**Exercise directions:**
When you copy the entries, match them exactly and omit the pictures.

**Records provided:**
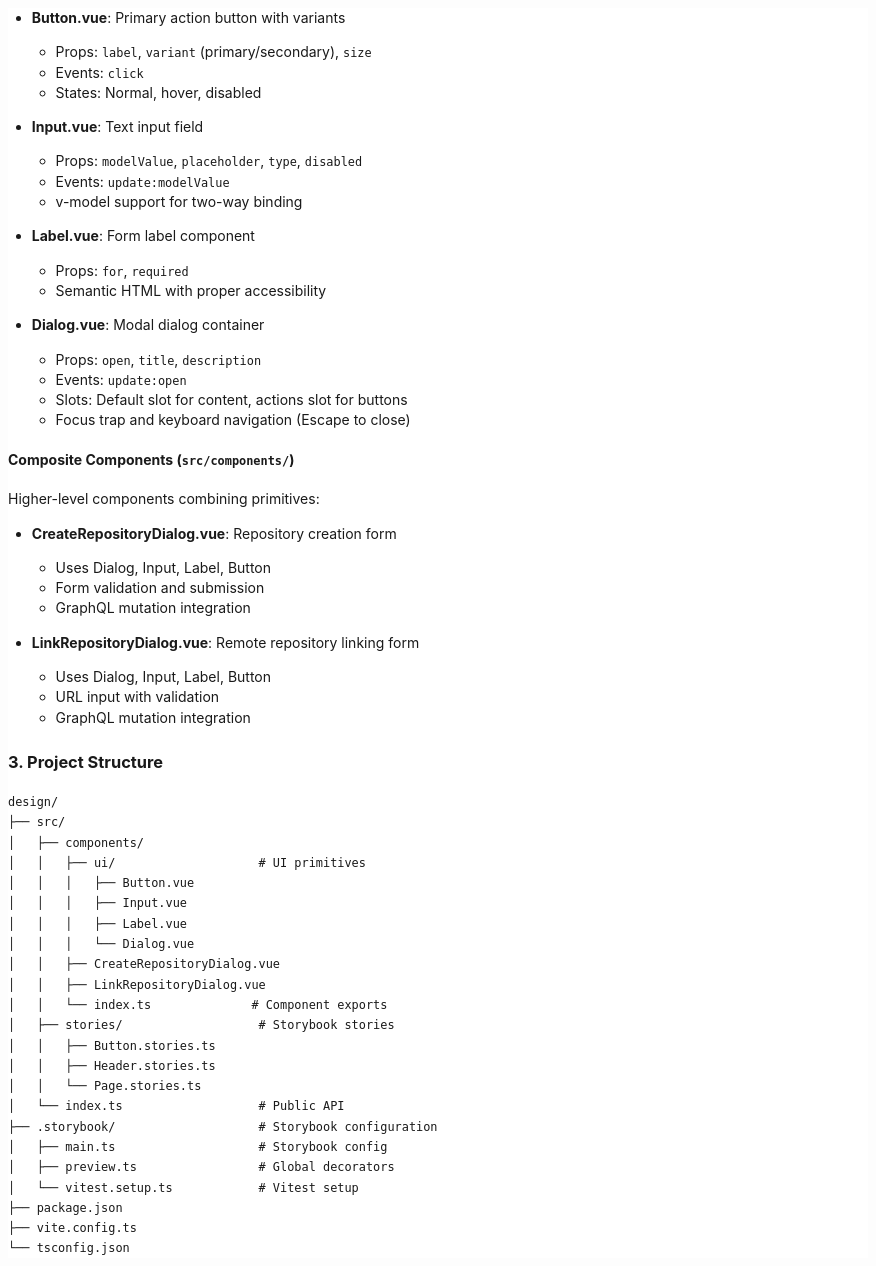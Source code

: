 - **Button.vue**: Primary action button with variants
  - Props: `label`, `variant` (primary/secondary), `size`
  - Events: `click`
  - States: Normal, hover, disabled

- **Input.vue**: Text input field
  - Props: `modelValue`, `placeholder`, `type`, `disabled`
  - Events: `update:modelValue`
  - v-model support for two-way binding

- **Label.vue**: Form label component
  - Props: `for`, `required`
  - Semantic HTML with proper accessibility

- **Dialog.vue**: Modal dialog container
  - Props: `open`, `title`, `description`
  - Events: `update:open`
  - Slots: Default slot for content, actions slot for buttons
  - Focus trap and keyboard navigation (Escape to close)

#### Composite Components (`src/components/`)

Higher-level components combining primitives:

- **CreateRepositoryDialog.vue**: Repository creation form
  - Uses Dialog, Input, Label, Button
  - Form validation and submission
  - GraphQL mutation integration

- **LinkRepositoryDialog.vue**: Remote repository linking form
  - Uses Dialog, Input, Label, Button
  - URL input with validation
  - GraphQL mutation integration

### 3. Project Structure

```
design/
├── src/
│   ├── components/
│   │   ├── ui/                    # UI primitives
│   │   │   ├── Button.vue
│   │   │   ├── Input.vue
│   │   │   ├── Label.vue
│   │   │   └── Dialog.vue
│   │   ├── CreateRepositoryDialog.vue
│   │   ├── LinkRepositoryDialog.vue
│   │   └── index.ts              # Component exports
│   ├── stories/                   # Storybook stories
│   │   ├── Button.stories.ts
│   │   ├── Header.stories.ts
│   │   └── Page.stories.ts
│   └── index.ts                   # Public API
├── .storybook/                    # Storybook configuration
│   ├── main.ts                    # Storybook config
│   ├── preview.ts                 # Global decorators
│   └── vitest.setup.ts            # Vitest setup
├── package.json
├── vite.config.ts
└── tsconfig.json
```
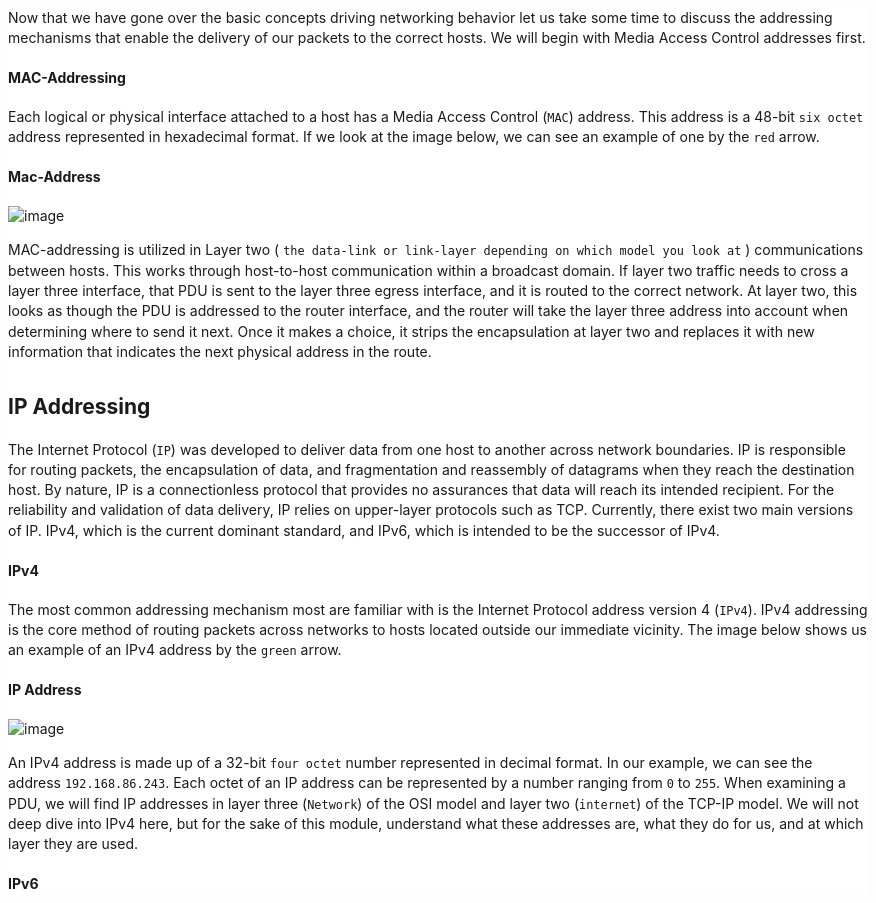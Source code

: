 Now that we have gone over the basic concepts driving networking behavior let us take some time to discuss the addressing mechanisms that enable the delivery of our packets to the correct hosts. We will begin with Media Access Control addresses first.

#### MAC-Addressing

Each logical or physical interface attached to a host has a Media Access Control (`MAC`) address. This address is a 48-bit `six octet` address represented in hexadecimal format. If we look at the image below, we can see an example of one by the `red` arrow.

#### Mac-Address

![image](https://academy.hackthebox.eu/storage/modules/81/Addressing.png)

MAC-addressing is utilized in Layer two ( `the data-link or link-layer depending on which model you look at` ) communications between hosts. This works through host-to-host communication within a broadcast domain. If layer two traffic needs to cross a layer three interface, that PDU is sent to the layer three egress interface, and it is routed to the correct network. At layer two, this looks as though the PDU is addressed to the router interface, and the router will take the layer three address into account when determining where to send it next. Once it makes a choice, it strips the encapsulation at layer two and replaces it with new information that indicates the next physical address in the route.

## IP Addressing

The Internet Protocol (`IP`) was developed to deliver data from one host to another across network boundaries. IP is responsible for routing packets, the encapsulation of data, and fragmentation and reassembly of datagrams when they reach the destination host. By nature, IP is a connectionless protocol that provides no assurances that data will reach its intended recipient. For the reliability and validation of data delivery, IP relies on upper-layer protocols such as TCP. Currently, there exist two main versions of IP. IPv4, which is the current dominant standard, and IPv6, which is intended to be the successor of IPv4.

#### IPv4

The most common addressing mechanism most are familiar with is the Internet Protocol address version 4 (`IPv4`). IPv4 addressing is the core method of routing packets across networks to hosts located outside our immediate vicinity. The image below shows us an example of an IPv4 address by the `green` arrow.

#### IP Address

![image](https://academy.hackthebox.eu/storage/modules/81/Addressing.png)

An IPv4 address is made up of a 32-bit `four octet` number represented in decimal format. In our example, we can see the address `192.168.86.243`. Each octet of an IP address can be represented by a number ranging from `0` to `255`. When examining a PDU, we will find IP addresses in layer three (`Network`) of the OSI model and layer two (`internet`) of the TCP-IP model. We will not deep dive into IPv4 here, but for the sake of this module, understand what these addresses are, what they do for us, and at which layer they are used.

#### IPv6
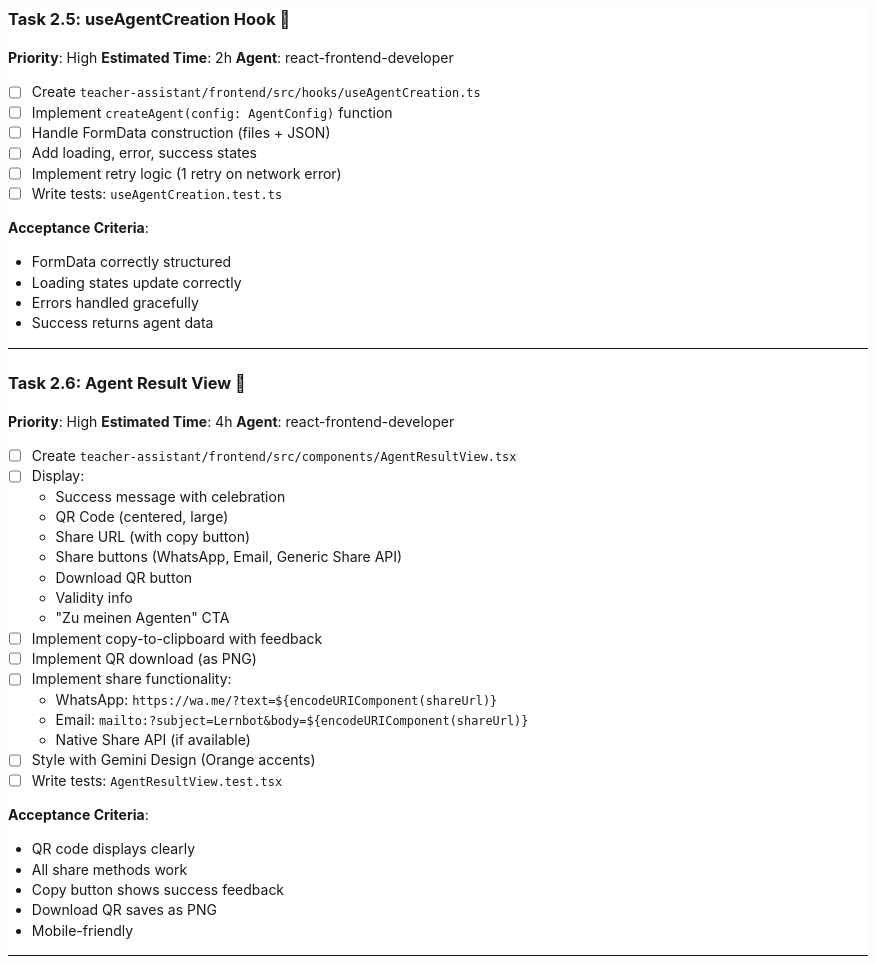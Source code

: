 
### Task 2.5: useAgentCreation Hook 🔧

**Priority**: High
**Estimated Time**: 2h
**Agent**: react-frontend-developer

- [ ] Create `teacher-assistant/frontend/src/hooks/useAgentCreation.ts`
- [ ] Implement `createAgent(config: AgentConfig)` function
- [ ] Handle FormData construction (files + JSON)
- [ ] Add loading, error, success states
- [ ] Implement retry logic (1 retry on network error)
- [ ] Write tests: `useAgentCreation.test.ts`

**Acceptance Criteria**:
- FormData correctly structured
- Loading states update correctly
- Errors handled gracefully
- Success returns agent data

---

### Task 2.6: Agent Result View 🎉

**Priority**: High
**Estimated Time**: 4h
**Agent**: react-frontend-developer

- [ ] Create `teacher-assistant/frontend/src/components/AgentResultView.tsx`
- [ ] Display:
  - Success message with celebration
  - QR Code (centered, large)
  - Share URL (with copy button)
  - Share buttons (WhatsApp, Email, Generic Share API)
  - Download QR button
  - Validity info
  - "Zu meinen Agenten" CTA
- [ ] Implement copy-to-clipboard with feedback
- [ ] Implement QR download (as PNG)
- [ ] Implement share functionality:
  - WhatsApp: `https://wa.me/?text=${encodeURIComponent(shareUrl)}`
  - Email: `mailto:?subject=Lernbot&body=${encodeURIComponent(shareUrl)}`
  - Native Share API (if available)
- [ ] Style with Gemini Design (Orange accents)
- [ ] Write tests: `AgentResultView.test.tsx`

**Acceptance Criteria**:
- QR code displays clearly
- All share methods work
- Copy button shows success feedback
- Download QR saves as PNG
- Mobile-friendly

---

**Task response:**
Source code

: - **Button.vue**: Primary action button with variants
  - Props: `label`, `variant` (primary/secondary), `size`
  - Events: `click`
  - States: Normal, hover, disabled

- **Input.vue**: Text input field
  - Props: `modelValue`, `placeholder`, `type`, `disabled`
  - Events: `update:modelValue`
  - v-model support for two-way binding

- **Label.vue**: Form label component
  - Props: `for`, `required`
  - Semantic HTML with proper accessibility

- **Dialog.vue**: Modal dialog container
  - Props: `open`, `title`, `description`
  - Events: `update:open`
  - Slots: Default slot for content, actions slot for buttons
  - Focus trap and keyboard navigation (Escape to close)

#### Composite Components (`src/components/`)

Higher-level components combining primitives:

- **CreateRepositoryDialog.vue**: Repository creation form
  - Uses Dialog, Input, Label, Button
  - Form validation and submission
  - GraphQL mutation integration

- **LinkRepositoryDialog.vue**: Remote repository linking form
  - Uses Dialog, Input, Label, Button
  - URL input with validation
  - GraphQL mutation integration

### 3. Project Structure

```
design/
├── src/
│   ├── components/
│   │   ├── ui/                    # UI primitives
│   │   │   ├── Button.vue
│   │   │   ├── Input.vue
│   │   │   ├── Label.vue
│   │   │   └── Dialog.vue
│   │   ├── CreateRepositoryDialog.vue
│   │   ├── LinkRepositoryDialog.vue
│   │   └── index.ts              # Component exports
│   ├── stories/                   # Storybook stories
│   │   ├── Button.stories.ts
│   │   ├── Header.stories.ts
│   │   └── Page.stories.ts
│   └── index.ts                   # Public API
├── .storybook/                    # Storybook configuration
│   ├── main.ts                    # Storybook config
│   ├── preview.ts                 # Global decorators
│   └── vitest.setup.ts            # Vitest setup
├── package.json
├── vite.config.ts
└── tsconfig.json
```
Source code

: Now that we have gone over the basic concepts driving networking behavior let us take some time to discuss the addressing mechanisms that enable the delivery of our packets to the correct hosts. We will begin with Media Access Control addresses first.

#### MAC-Addressing

Each logical or physical interface attached to a host has a Media Access Control (`MAC`) address. This address is a 48-bit `six octet` address represented in hexadecimal format. If we look at the image below, we can see an example of one by the `red` arrow.

#### Mac-Address

![image](https://academy.hackthebox.eu/storage/modules/81/Addressing.png)

MAC-addressing is utilized in Layer two ( `the data-link or link-layer depending on which model you look at` ) communications between hosts. This works through host-to-host communication within a broadcast domain. If layer two traffic needs to cross a layer three interface, that PDU is sent to the layer three egress interface, and it is routed to the correct network. At layer two, this looks as though the PDU is addressed to the router interface, and the router will take the layer three address into account when determining where to send it next. Once it makes a choice, it strips the encapsulation at layer two and replaces it with new information that indicates the next physical address in the route.

## IP Addressing

The Internet Protocol (`IP`) was developed to deliver data from one host to another across network boundaries. IP is responsible for routing packets, the encapsulation of data, and fragmentation and reassembly of datagrams when they reach the destination host. By nature, IP is a connectionless protocol that provides no assurances that data will reach its intended recipient. For the reliability and validation of data delivery, IP relies on upper-layer protocols such as TCP. Currently, there exist two main versions of IP. IPv4, which is the current dominant standard, and IPv6, which is intended to be the successor of IPv4.

#### IPv4

The most common addressing mechanism most are familiar with is the Internet Protocol address version 4 (`IPv4`). IPv4 addressing is the core method of routing packets across networks to hosts located outside our immediate vicinity. The image below shows us an example of an IPv4 address by the `green` arrow.

#### IP Address

![image](https://academy.hackthebox.eu/storage/modules/81/Addressing.png)

An IPv4 address is made up of a 32-bit `four octet` number represented in decimal format. In our example, we can see the address `192.168.86.243`. Each octet of an IP address can be represented by a number ranging from `0` to `255`. When examining a PDU, we will find IP addresses in layer three (`Network`) of the OSI model and layer two (`internet`) of the TCP-IP model. We will not deep dive into IPv4 here, but for the sake of this module, understand what these addresses are, what they do for us, and at which layer they are used.

#### IPv6
Source code

: 
### Task 2.5: useAgentCreation Hook 🔧

**Priority**: High
**Estimated Time**: 2h
**Agent**: react-frontend-developer

- [ ] Create `teacher-assistant/frontend/src/hooks/useAgentCreation.ts`
- [ ] Implement `createAgent(config: AgentConfig)` function
- [ ] Handle FormData construction (files + JSON)
- [ ] Add loading, error, success states
- [ ] Implement retry logic (1 retry on network error)
- [ ] Write tests: `useAgentCreation.test.ts`

**Acceptance Criteria**:
- FormData correctly structured
- Loading states update correctly
- Errors handled gracefully
- Success returns agent data

---

### Task 2.6: Agent Result View 🎉

**Priority**: High
**Estimated Time**: 4h
**Agent**: react-frontend-developer

- [ ] Create `teacher-assistant/frontend/src/components/AgentResultView.tsx`
- [ ] Display:
  - Success message with celebration
  - QR Code (centered, large)
  - Share URL (with copy button)
  - Share buttons (WhatsApp, Email, Generic Share API)
  - Download QR button
  - Validity info
  - "Zu meinen Agenten" CTA
- [ ] Implement copy-to-clipboard with feedback
- [ ] Implement QR download (as PNG)
- [ ] Implement share functionality:
  - WhatsApp: `https://wa.me/?text=${encodeURIComponent(shareUrl)}`
  - Email: `mailto:?subject=Lernbot&body=${encodeURIComponent(shareUrl)}`
  - Native Share API (if available)
- [ ] Style with Gemini Design (Orange accents)
- [ ] Write tests: `AgentResultView.test.tsx`

**Acceptance Criteria**:
- QR code displays clearly
- All share methods work
- Copy button shows success feedback
- Download QR saves as PNG
- Mobile-friendly

---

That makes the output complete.